The last few years have been dismal for Virginia Republicans. Both of Virginia’s U.S. senators are Democrats. Its governor is a Democrat. The last GOP governor, Bob McDonnell, went from rising star and potential presidential aspirant to disgraced felon. The one bright spot, if a loss can be called “bright,” was the 2014 Senate race mounted by former George W. Bush adviser and Republican National Committee chairman Ed Gillespie. He came within a whisker of beating popular former governor and incumbent Sen. Mark Warner (D-Va.). Along the way, Gillespie offered meaty policy proposals and refused to whip the base into a frenzy on hot-button social issues. He demonstrated blue-collar appeal with ads about his immigrant family and recollections of his days as a car hop working his way through school. And not coincidentally, he ran the sort of positive campaign Republicans, even in defeat, could be proud of.
Now Gillespie offers a light at the end of the tunnel for the GOP. Like McDonnell (who engaged Gillespie as campaign chairman in 2009 and prevailed by nearly 20 points), he has managed to clear the field of his principal Republican rival in a race for governor. Mark Obenshain ran a credible race for attorney general in 2013, coming closer than any of the other Republican statewide contenders. Yesterday, however, Obenshain announced he would not run for governor. The move is reminiscent of then-Lt. Gov. Bill Bolling, who chose not to run for governor in 2009, allowing McDonnell to run unopposed in the primary.
Longtime Republican adviser and former McDonnell communications director Tucker Martin tells me, “[Obenshain] would have been a very strong candidate, and I’m sure this was not an easy decision for him.
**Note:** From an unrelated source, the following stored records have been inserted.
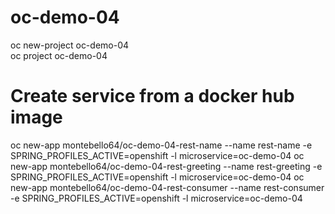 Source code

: 
# oc-demo-04
oc new-project oc-demo-04  
oc project oc-demo-04


# Create service from a docker hub image
oc new-app montebello64/oc-demo-04-rest-name --name rest-name -e SPRING_PROFILES_ACTIVE=openshift -l microservice=oc-demo-04
oc new-app montebello64/oc-demo-04-rest-greeting --name rest-greeting -e SPRING_PROFILES_ACTIVE=openshift -l microservice=oc-demo-04
oc new-app montebello64/oc-demo-04-rest-consumer --name rest-consumer -e SPRING_PROFILES_ACTIVE=openshift -l microservice=oc-demo-04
But he made the decision, and then announced it, with the grace and dignity that have defined his time in public office.”
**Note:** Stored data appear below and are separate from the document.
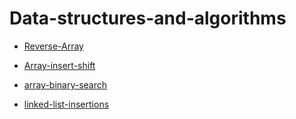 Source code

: # Data-structures-and-algorithms

- [Reverse-Array](./Reverse-Array/Reverse-Array.md)

- [Array-insert-shift](./array-insert-shift/README2.md)
- [array-binary-search](./array-binary-search/README3.md)
- [linked-list-insertions](./linked-list-insertions/README.md)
While competition is usually healthy, in the Virginia GOP a contested primary usually means a race to the far right. As each contender tries to one-up the other on extreme positions, hopes of a general-election win recede. Gillespie seems to have avoided that problem, provided no other credible GOP contender emerges. As Martin remarks, “Now, with Mark’s decision, a door opens. Ed proved himself last year to be an incredibly effective and talented candidate.” He recalls, “He united our Party. He ran with joy and optimism. Even outspent nearly 3-1 he almost pulled off the upset of the cycle. He’s got everything one would need to be an incredibly strong statewide candidate again.” It is fair to say that Virginia Republicans will be somewhere between relieved and elated at the prospect of a Gillespie campaign.
Republicans should not underestimate how difficult a gubernatorial race will be. Virginia has seen an influx of younger, more diverse voters for whom diversity, excellent government services and improved transportation are as important, if not more important, than low taxes or social issues. To win, a Republican will need to convince those voters that conservative solutions will offer superior results. (Frankly, that is what all Republicans, whatever their office, should be offering.) For Gillespie, that will mean once again convincing voters that he is not the stereotypical Virginia Republican pol of yesteryear.
UPDATE: Just to be clear, Obenshain was not pressured to sit out the race, nor did Gillespie attempt to push him out. By all accounts from those close to both men, Obenshain made the call after much soul-searching, and indeed Gillespie was ready to support him if Obenshain had decided to run.